§ **Task**: Report every line of the data that includes "prototype".

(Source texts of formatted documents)
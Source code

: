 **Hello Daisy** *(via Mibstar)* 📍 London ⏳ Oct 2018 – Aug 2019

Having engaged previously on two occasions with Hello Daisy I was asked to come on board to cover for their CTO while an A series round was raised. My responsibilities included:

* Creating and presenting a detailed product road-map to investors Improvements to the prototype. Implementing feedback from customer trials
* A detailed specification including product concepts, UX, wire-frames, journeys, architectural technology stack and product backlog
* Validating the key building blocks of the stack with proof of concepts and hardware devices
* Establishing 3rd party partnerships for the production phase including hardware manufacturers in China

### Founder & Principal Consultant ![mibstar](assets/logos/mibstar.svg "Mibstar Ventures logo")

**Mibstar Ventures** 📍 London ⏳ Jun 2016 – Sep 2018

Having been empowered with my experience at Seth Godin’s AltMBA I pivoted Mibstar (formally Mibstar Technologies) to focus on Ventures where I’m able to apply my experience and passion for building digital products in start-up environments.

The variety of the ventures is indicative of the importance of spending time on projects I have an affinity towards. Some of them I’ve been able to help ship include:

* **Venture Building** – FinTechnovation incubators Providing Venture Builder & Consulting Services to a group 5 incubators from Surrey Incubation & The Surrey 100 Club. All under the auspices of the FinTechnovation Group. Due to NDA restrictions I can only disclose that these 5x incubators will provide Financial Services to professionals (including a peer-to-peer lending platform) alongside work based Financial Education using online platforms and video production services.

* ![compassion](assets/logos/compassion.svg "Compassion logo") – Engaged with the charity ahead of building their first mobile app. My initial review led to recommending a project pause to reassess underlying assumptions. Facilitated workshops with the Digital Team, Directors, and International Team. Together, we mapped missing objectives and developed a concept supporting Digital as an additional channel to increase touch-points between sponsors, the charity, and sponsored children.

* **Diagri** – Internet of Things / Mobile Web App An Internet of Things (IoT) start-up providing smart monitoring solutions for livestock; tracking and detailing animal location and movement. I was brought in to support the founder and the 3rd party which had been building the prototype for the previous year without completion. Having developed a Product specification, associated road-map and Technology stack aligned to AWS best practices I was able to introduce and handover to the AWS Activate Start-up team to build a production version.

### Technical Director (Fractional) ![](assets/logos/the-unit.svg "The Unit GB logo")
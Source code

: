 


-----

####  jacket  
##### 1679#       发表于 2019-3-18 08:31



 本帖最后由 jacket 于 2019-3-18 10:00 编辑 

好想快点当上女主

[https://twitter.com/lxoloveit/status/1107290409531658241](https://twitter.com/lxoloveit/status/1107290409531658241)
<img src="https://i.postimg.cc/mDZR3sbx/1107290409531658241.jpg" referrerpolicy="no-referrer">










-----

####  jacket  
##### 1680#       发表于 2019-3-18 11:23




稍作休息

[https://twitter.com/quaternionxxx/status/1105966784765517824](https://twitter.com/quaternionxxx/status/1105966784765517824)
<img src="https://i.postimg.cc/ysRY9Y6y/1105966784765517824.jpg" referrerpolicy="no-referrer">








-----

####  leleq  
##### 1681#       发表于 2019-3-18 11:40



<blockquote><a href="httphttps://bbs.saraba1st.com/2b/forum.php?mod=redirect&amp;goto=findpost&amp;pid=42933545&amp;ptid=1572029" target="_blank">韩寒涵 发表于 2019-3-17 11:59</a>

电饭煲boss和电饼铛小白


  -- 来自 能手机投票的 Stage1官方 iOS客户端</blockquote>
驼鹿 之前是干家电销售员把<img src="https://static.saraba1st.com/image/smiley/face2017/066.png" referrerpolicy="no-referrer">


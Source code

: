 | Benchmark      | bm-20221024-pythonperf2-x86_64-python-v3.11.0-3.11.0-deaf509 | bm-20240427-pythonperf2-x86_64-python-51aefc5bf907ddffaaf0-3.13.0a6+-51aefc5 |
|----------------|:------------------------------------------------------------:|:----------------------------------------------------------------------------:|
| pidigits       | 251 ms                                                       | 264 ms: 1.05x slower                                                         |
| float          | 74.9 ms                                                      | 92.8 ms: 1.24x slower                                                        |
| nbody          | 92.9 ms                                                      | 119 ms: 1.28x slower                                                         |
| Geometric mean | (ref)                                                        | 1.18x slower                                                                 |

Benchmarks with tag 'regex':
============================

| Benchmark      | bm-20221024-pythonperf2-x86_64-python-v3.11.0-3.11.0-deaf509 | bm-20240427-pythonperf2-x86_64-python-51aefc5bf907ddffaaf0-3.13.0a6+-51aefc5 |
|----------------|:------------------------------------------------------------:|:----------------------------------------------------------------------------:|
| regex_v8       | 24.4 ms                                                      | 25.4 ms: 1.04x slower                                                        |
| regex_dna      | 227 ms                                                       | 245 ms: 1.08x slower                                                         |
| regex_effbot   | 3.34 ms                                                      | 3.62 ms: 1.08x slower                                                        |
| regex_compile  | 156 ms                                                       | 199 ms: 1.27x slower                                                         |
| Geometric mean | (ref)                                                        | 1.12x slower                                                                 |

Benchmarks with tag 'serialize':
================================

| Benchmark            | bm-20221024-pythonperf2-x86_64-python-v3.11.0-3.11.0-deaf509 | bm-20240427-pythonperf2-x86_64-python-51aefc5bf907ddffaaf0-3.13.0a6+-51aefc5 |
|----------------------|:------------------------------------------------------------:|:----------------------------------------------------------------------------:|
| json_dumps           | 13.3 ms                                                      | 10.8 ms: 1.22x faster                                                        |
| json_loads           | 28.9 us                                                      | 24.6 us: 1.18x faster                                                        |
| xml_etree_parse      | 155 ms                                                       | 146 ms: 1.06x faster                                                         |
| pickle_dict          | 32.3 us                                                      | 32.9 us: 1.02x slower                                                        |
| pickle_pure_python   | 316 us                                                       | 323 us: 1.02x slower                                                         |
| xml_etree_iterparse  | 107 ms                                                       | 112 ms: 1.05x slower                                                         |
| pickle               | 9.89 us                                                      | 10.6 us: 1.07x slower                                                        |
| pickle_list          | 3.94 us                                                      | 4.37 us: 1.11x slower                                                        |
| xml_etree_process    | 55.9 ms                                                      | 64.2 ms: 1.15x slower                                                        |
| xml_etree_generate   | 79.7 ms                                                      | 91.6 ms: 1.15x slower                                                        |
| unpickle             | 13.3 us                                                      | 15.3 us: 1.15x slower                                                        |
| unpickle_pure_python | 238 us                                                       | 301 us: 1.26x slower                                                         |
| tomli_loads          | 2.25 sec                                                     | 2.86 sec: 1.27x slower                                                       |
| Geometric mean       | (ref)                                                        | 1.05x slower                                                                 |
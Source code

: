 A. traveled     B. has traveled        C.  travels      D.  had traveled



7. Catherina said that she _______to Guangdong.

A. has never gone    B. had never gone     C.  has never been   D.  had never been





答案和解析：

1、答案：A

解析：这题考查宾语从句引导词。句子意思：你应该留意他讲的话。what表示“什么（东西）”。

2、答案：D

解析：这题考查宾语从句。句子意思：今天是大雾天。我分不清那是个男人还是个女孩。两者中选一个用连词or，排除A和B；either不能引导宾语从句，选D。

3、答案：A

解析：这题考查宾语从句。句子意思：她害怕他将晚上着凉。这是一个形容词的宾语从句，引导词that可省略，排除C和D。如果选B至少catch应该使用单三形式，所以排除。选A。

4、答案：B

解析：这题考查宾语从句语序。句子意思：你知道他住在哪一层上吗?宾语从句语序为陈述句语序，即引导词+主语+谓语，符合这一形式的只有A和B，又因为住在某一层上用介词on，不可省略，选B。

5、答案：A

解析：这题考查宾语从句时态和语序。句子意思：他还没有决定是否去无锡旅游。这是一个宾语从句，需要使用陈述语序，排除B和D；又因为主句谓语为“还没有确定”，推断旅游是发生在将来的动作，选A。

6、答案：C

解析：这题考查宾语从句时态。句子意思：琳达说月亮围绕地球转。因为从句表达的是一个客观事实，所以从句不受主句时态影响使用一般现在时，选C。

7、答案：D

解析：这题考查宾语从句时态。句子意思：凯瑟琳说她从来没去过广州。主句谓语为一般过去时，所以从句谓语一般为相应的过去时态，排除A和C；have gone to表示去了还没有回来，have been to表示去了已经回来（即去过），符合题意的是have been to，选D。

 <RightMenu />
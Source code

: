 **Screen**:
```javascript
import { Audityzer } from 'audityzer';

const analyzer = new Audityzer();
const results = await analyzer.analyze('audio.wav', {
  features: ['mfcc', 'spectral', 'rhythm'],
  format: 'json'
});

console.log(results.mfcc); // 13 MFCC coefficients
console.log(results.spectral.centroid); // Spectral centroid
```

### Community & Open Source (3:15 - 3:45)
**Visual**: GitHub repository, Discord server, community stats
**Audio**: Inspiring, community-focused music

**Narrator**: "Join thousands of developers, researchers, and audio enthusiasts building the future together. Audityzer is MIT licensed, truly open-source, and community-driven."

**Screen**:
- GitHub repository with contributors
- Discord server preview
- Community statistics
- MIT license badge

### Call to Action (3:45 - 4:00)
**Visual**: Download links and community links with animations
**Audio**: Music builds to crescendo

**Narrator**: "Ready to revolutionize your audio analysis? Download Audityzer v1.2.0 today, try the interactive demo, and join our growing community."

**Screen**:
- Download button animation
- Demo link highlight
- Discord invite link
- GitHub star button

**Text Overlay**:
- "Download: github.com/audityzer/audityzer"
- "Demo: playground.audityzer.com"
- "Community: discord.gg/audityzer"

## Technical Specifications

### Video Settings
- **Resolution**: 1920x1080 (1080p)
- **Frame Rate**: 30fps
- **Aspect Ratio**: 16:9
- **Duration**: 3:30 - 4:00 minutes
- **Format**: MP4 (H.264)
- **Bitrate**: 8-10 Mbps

§ **Reply to the task**:
* Creating and presenting a detailed product road-map to investors Improvements to the prototype. Implementing feedback from customer trials
* **Diagri** – Internet of Things / Mobile Web App An Internet of Things (IoT) start-up providing smart monitoring solutions for livestock; tracking and detailing animal location and movement. I was brought in to support the founder and the 3rd party which had been building the prototype for the previous year without completion. Having developed a Product specification, associated road-map and Technology stack aligned to AWS best practices I was able to introduce and handover to the AWS Activate Start-up team to build a production version.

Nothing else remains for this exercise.